Records from a collection:
----------

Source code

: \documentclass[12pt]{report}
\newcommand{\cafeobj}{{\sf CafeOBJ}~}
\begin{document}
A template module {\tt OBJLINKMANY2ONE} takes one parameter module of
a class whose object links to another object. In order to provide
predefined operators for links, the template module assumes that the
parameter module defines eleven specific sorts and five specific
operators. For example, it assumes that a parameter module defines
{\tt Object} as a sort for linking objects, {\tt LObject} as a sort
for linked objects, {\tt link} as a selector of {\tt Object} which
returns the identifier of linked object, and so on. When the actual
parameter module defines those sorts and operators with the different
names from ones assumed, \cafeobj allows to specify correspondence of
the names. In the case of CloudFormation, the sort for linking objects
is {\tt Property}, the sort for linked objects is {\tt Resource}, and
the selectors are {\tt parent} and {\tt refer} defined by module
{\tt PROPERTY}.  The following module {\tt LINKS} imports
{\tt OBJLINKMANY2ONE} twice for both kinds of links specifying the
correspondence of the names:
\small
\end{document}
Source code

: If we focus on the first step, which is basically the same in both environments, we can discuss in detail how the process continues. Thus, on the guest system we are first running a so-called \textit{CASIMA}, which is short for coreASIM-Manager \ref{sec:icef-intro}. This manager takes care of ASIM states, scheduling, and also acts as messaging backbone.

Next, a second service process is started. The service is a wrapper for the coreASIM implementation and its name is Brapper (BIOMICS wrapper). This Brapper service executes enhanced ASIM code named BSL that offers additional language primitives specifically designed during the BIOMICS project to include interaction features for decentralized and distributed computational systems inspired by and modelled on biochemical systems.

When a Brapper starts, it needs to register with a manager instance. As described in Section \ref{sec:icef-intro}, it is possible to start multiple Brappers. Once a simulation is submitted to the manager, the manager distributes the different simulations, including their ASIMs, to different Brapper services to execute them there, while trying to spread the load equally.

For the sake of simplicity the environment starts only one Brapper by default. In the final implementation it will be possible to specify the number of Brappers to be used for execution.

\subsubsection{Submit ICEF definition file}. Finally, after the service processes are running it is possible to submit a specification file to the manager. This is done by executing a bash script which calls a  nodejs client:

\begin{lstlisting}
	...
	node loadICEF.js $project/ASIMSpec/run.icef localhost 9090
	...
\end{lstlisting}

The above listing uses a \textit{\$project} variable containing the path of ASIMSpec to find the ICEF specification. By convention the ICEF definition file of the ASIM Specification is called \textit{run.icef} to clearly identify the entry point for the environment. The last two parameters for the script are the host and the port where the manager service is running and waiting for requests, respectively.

----------

» PROBLEM TO SOLVE: Find the number of lines in the records that include the word "linking". Write only that number.

» TASK RESPONSE: 2